• 現状

    帯屋捨松のすべての帯は、京都・西陣の本社工場にて意匠、デザイン、配色をまかない、製織の約7割は国内で、残りの3割を中国工場で行っております。
    それらもすべて帯屋捨松本社の品質管理により 常駐の日本人スタッフが運営しています。
    まず、なぜ中国に工場があるのかを説明いたします。

    中国
    かつて日本の企業などがコストダウンのみを目的とし大量生産していた弊害でしょうか、中国製品に対して安かろう悪かろうというイメージを抱きがちなのかもしれません。
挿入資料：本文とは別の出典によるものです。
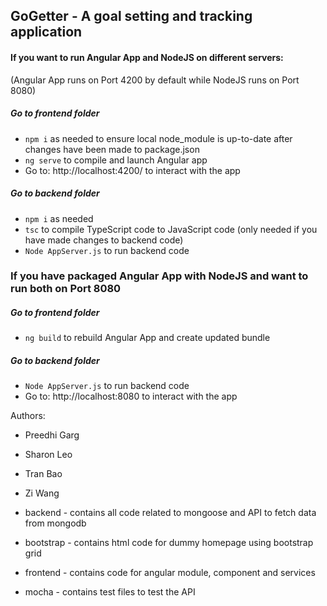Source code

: ## GoGetter - A goal setting and tracking application

#### If you want to run Angular App and NodeJS on different servers: 
(Angular App runs on Port 4200 by default while NodeJS runs on Port 8080)
##### Go to frontend folder
- ```npm i``` as needed to ensure local node_module is up-to-date after changes have been made to package.json 
- ```ng serve``` to compile and launch Angular app 
- Go to: http://localhost:4200/ to interact with the app 

##### Go to backend folder
- ```npm i``` as needed
- ```tsc``` to compile TypeScript code to JavaScript code (only needed if you have made changes to backend code)
- ```Node AppServer.js``` to run backend code 


### If you have packaged Angular App with NodeJS and want to run both on Port 8080
##### Go to frontend folder 
- ```ng build``` to rebuild Angular App and create updated bundle

##### Go to backend folder
- ```Node AppServer.js``` to run backend code 
- Go to: http://localhost:8080 to interact with the app 



Authors:
* Preedhi Garg
* Sharon Leo
* Tran Bao
* Zi Wang

* backend - contains all code related to mongoose and API to fetch data from mongodb
* bootstrap - contains html code for dummy homepage using bootstrap grid
* frontend - contains code for angular module, component and services
* mocha - contains test files to test the API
しかし本来、中国の伝統手工芸などは世界的に見ても高いレベルにあります。悠久の歴史を持つ中國には元々、蘇州刺繍など繊細で精巧な技術があり、中国人は、左右の区別なく両手を利き手に出来るほど器用な民族でもあるということが中国進出を後押しした理由の一つです。

  • 1989年決断へ

    帯屋捨松は1989年に大きな決断を強いられました。
    手織を織る職人の高齢化や、満足に工賃が支払えないほど着物産業全体が低迷の時代を迎えたことがきっかけでした。
    このままでは、帯屋捨松が頑なに守り続けてきた品質、それを支える手織の技術そのものが廃れてしまうという危機に直面したのです。
    会社存続のために儲けることももちろん大事ですが、なにより受け継いできた日本の技術を継承発展させることへの強い使命がありました。しかも元来西陣織は、中国から渡来した錦などが国内において発展したものです。「呉服」の由来は呉の国の服、すなわち中国からですし、茶の湯における名物裂(めいぶつぎれ)などはまさに渡来織物です。
    歴史が下って、中国から日本(京都・西陣)へと織物はさらに発展しました。そういう意味では、先祖帰りのようなものではないか、と中国進出を決断したわけです。

  • 進出のその後

    とはいえ、それからが苦難の道のりでした。
    国内で織っている以上のレベルの商品に仕上げることこそ中国製品に対する不信感を払拭するもの、と信じて常に高いレベルを求め続けました。 そのために軋轢が生じ、駐在員も織り手も耐えられなくなる者も出ました。

    苦難の道のり
    先に進出されていた織屋さんが道筋をつけてくださり中国側も協力的でその点は良かったのですが、言葉も通じぬ中、帯屋捨松から3〜4人が常駐し、中国人の技術者へ 一からの指導が始まりました。技術を継承し日本製と遜色ない帯を、高額になりすぎず提供するために並々ならぬ苦労の連続でした。

  • 20年経って

    しかしその甲斐あって現在では、満足のいく商品を自信を持ってご提供できることに誇りを感じています。
    ブランドにおごり名ばかり先行するようなモノ作りはしたくないという木村弥次郎の精神を受け継ぎ、現在7代目木村博之は、どこで作るかが問題ではなく、出来上がったモノの品質を何より大切にしたい、とその技術継承へ尽力しています。

    技術継承
    ご存じのように中国も近年、経済発展を遂げ、楽で見入りのいい仕事が他にあるにも関わらす、毎日、一生懸命 機に向かってくれるのは本当にありがたいことです。しかしこの地においてもいつまで続けられるか心配でもあります。これからは日本人スタッフも育てねばなりません。もちろん、帯屋捨松本社には手機がありますし、常に新しい織物を研究開発しています。本社で試し織をして合格したもののみ中国で織ります。十数名いるスタッフのうち半数が30歳前後で全員が機を織るのはもちろんのこと、準備から故障直しまで織屋としてのあらゆる仕事をこなせます。西陣の本社においてはもちろん、中国工場でも準備、検品、技術指導までも請け負い、「帯屋捨松の帯」として 高い品質を保つために日々努力しているのです。

  • そして今後

    かつて西陣ではひとつひとつの行程が分業制であったことが特徴でした。
    しかし現在では後継者がいなくなり、分業が難しくなりました。帯屋捨松では、紋図(もんず)から緯巻き(ぬきまき)、整経(せいけい)まで一人でできるよう、後進の指導と技術継承を行っています。
    製品の品質に誇りを持つのはもちろん、常に感性を磨きなにより作り手が楽しみながら、独創性のある帯を仕上げられる環境作りに努めます。そしてこれからも帯屋捨松は、質実を軸としたモノ作りに向かいます。